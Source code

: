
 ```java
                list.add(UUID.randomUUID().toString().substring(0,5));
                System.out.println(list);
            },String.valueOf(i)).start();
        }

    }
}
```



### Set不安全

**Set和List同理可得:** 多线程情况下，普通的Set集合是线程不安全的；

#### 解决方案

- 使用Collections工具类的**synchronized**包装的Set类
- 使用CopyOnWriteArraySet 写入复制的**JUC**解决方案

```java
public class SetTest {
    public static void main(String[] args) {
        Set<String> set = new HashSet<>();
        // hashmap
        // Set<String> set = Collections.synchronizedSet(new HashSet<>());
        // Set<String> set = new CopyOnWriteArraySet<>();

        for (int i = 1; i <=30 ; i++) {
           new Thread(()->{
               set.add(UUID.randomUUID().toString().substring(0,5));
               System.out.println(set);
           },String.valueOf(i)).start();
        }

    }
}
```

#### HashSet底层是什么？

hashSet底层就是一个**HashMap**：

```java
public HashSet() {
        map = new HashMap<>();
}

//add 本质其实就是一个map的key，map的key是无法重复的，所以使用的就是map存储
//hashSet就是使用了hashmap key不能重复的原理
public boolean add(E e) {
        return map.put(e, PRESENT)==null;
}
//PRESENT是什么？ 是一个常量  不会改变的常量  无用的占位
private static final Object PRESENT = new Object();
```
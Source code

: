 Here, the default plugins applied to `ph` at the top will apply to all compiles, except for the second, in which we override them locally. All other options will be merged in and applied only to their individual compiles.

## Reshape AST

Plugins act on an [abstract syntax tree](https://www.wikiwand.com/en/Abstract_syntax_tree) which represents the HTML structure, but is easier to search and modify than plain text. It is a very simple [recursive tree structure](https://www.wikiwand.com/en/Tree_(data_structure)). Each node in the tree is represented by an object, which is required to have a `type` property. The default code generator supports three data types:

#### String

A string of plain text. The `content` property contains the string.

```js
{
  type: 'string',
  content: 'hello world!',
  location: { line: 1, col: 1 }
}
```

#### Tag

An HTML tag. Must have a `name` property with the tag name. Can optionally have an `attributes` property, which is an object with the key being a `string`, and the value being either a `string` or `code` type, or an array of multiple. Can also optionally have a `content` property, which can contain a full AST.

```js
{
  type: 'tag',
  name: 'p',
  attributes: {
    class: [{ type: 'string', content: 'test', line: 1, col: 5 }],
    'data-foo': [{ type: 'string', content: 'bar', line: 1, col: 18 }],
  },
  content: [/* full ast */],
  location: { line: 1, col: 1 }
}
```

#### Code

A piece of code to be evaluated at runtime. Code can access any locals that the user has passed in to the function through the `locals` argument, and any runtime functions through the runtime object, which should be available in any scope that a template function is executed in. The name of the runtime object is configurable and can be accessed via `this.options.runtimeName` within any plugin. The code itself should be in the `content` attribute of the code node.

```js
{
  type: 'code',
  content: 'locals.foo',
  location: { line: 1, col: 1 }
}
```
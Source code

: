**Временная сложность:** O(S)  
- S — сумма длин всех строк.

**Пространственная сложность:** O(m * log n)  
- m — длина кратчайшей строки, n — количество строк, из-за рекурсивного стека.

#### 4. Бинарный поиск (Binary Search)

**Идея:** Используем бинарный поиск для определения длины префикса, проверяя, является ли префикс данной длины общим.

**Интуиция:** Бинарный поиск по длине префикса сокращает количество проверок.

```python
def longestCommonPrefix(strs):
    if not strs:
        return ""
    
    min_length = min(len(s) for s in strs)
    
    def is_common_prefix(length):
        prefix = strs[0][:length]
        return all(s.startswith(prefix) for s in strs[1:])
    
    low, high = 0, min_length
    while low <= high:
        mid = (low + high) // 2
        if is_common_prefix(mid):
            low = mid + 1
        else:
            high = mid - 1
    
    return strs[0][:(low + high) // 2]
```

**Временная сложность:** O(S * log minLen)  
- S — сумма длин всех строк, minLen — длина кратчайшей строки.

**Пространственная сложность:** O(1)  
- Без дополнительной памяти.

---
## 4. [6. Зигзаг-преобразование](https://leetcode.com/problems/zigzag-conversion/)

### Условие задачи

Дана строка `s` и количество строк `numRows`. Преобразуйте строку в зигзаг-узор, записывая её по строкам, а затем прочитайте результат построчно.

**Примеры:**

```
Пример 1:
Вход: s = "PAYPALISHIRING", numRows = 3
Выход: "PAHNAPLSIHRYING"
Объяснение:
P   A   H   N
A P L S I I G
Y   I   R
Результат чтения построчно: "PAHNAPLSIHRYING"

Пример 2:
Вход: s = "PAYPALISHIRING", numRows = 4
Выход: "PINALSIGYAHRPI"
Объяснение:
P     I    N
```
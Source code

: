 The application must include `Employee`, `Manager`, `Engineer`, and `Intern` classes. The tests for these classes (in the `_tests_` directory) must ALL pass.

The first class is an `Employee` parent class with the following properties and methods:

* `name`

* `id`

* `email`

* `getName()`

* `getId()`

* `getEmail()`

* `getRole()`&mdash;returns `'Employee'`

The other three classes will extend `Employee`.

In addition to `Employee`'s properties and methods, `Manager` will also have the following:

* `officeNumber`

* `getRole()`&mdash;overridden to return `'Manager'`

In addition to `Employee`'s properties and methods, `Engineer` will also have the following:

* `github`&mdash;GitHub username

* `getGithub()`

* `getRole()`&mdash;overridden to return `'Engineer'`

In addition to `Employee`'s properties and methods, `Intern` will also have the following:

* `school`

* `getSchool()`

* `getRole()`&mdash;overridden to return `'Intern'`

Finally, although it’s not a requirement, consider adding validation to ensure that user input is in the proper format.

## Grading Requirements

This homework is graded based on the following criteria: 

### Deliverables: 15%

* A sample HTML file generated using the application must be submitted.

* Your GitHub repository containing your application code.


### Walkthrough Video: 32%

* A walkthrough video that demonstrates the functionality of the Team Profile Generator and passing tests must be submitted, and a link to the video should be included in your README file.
- - - - -
- [What is required] Repeat the whole listing exactly, line for line.

- [Answer to this exercise]
Source code

:
 ```java
                list.add(UUID.randomUUID().toString().substring(0,5));
                System.out.println(list);
            },String.valueOf(i)).start();
        }

    }
}
```



### Set不安全

**Set和List同理可得:** 多线程情况下，普通的Set集合是线程不安全的；

#### 解决方案

- 使用Collections工具类的**synchronized**包装的Set类
- 使用CopyOnWriteArraySet 写入复制的**JUC**解决方案

```java
public class SetTest {
    public static void main(String[] args) {
        Set<String> set = new HashSet<>();
        // hashmap
        // Set<String> set = Collections.synchronizedSet(new HashSet<>());
        // Set<String> set = new CopyOnWriteArraySet<>();

        for (int i = 1; i <=30 ; i++) {
           new Thread(()->{
               set.add(UUID.randomUUID().toString().substring(0,5));
               System.out.println(set);
           },String.valueOf(i)).start();
        }

    }
}
```

#### HashSet底层是什么？

hashSet底层就是一个**HashMap**：

```java
public HashSet() {
        map = new HashMap<>();
}

//add 本质其实就是一个map的key，map的key是无法重复的，所以使用的就是map存储
//hashSet就是使用了hashmap key不能重复的原理
public boolean add(E e) {
        return map.put(e, PRESENT)==null;
}
//PRESENT是什么？ 是一个常量  不会改变的常量  无用的占位
private static final Object PRESENT = new Object();
```
Source code

: Here, the default plugins applied to `ph` at the top will apply to all compiles, except for the second, in which we override them locally. All other options will be merged in and applied only to their individual compiles.

## Reshape AST

Plugins act on an [abstract syntax tree](https://www.wikiwand.com/en/Abstract_syntax_tree) which represents the HTML structure, but is easier to search and modify than plain text. It is a very simple [recursive tree structure](https://www.wikiwand.com/en/Tree_(data_structure)). Each node in the tree is represented by an object, which is required to have a `type` property. The default code generator supports three data types:

#### String

A string of plain text. The `content` property contains the string.

```js
{
  type: 'string',
  content: 'hello world!',
  location: { line: 1, col: 1 }
}
```

#### Tag

An HTML tag. Must have a `name` property with the tag name. Can optionally have an `attributes` property, which is an object with the key being a `string`, and the value being either a `string` or `code` type, or an array of multiple. Can also optionally have a `content` property, which can contain a full AST.

```js
{
  type: 'tag',
  name: 'p',
  attributes: {
    class: [{ type: 'string', content: 'test', line: 1, col: 5 }],
    'data-foo': [{ type: 'string', content: 'bar', line: 1, col: 18 }],
  },
  content: [/* full ast */],
  location: { line: 1, col: 1 }
}
```

#### Code

A piece of code to be evaluated at runtime. Code can access any locals that the user has passed in to the function through the `locals` argument, and any runtime functions through the runtime object, which should be available in any scope that a template function is executed in. The name of the runtime object is configurable and can be accessed via `this.options.runtimeName` within any plugin. The code itself should be in the `content` attribute of the code node.

```js
{
  type: 'code',
  content: 'locals.foo',
  location: { line: 1, col: 1 }
}
```
Source code

:**Временная сложность:** O(S)  
- S — сумма длин всех строк.

**Пространственная сложность:** O(m * log n)  
- m — длина кратчайшей строки, n — количество строк, из-за рекурсивного стека.

#### 4. Бинарный поиск (Binary Search)

**Идея:** Используем бинарный поиск для определения длины префикса, проверяя, является ли префикс данной длины общим.

**Интуиция:** Бинарный поиск по длине префикса сокращает количество проверок.

```python
def longestCommonPrefix(strs):
    if not strs:
        return ""
    
    min_length = min(len(s) for s in strs)
    
    def is_common_prefix(length):
        prefix = strs[0][:length]
        return all(s.startswith(prefix) for s in strs[1:])
    
    low, high = 0, min_length
    while low <= high:
        mid = (low + high) // 2
        if is_common_prefix(mid):
            low = mid + 1
        else:
            high = mid - 1
    
    return strs[0][:(low + high) // 2]
```

**Временная сложность:** O(S * log minLen)  
- S — сумма длин всех строк, minLen — длина кратчайшей строки.

**Пространственная сложность:** O(1)  
- Без дополнительной памяти.

---
## 4. [6. Зигзаг-преобразование](https://leetcode.com/problems/zigzag-conversion/)

### Условие задачи

Дана строка `s` и количество строк `numRows`. Преобразуйте строку в зигзаг-узор, записывая её по строкам, а затем прочитайте результат построчно.

**Примеры:**

```
Пример 1:
Вход: s = "PAYPALISHIRING", numRows = 3
Выход: "PAHNAPLSIHRYING"
Объяснение:
P   A   H   N
A P L S I I G
Y   I   R
Результат чтения построчно: "PAHNAPLSIHRYING"

Пример 2:
Вход: s = "PAYPALISHIRING", numRows = 4
Выход: "PINALSIGYAHRPI"
Объяснение:
P     I    N
```
Source code

: The application must include `Employee`, `Manager`, `Engineer`, and `Intern` classes. The tests for these classes (in the `_tests_` directory) must ALL pass.

The first class is an `Employee` parent class with the following properties and methods:

* `name`

* `id`

* `email`

* `getName()`

* `getId()`

* `getEmail()`

* `getRole()`&mdash;returns `'Employee'`

The other three classes will extend `Employee`.

In addition to `Employee`'s properties and methods, `Manager` will also have the following:

* `officeNumber`

* `getRole()`&mdash;overridden to return `'Manager'`

In addition to `Employee`'s properties and methods, `Engineer` will also have the following:

* `github`&mdash;GitHub username

* `getGithub()`

* `getRole()`&mdash;overridden to return `'Engineer'`

In addition to `Employee`'s properties and methods, `Intern` will also have the following:

* `school`

* `getSchool()`

* `getRole()`&mdash;overridden to return `'Intern'`

Finally, although it’s not a requirement, consider adding validation to ensure that user input is in the proper format.

## Grading Requirements

This homework is graded based on the following criteria: 

### Deliverables: 15%

* A sample HTML file generated using the application must be submitted.

* Your GitHub repository containing your application code.


### Walkthrough Video: 32%

* A walkthrough video that demonstrates the functionality of the Team Profile Generator and passing tests must be submitted, and a link to the video should be included in your README file.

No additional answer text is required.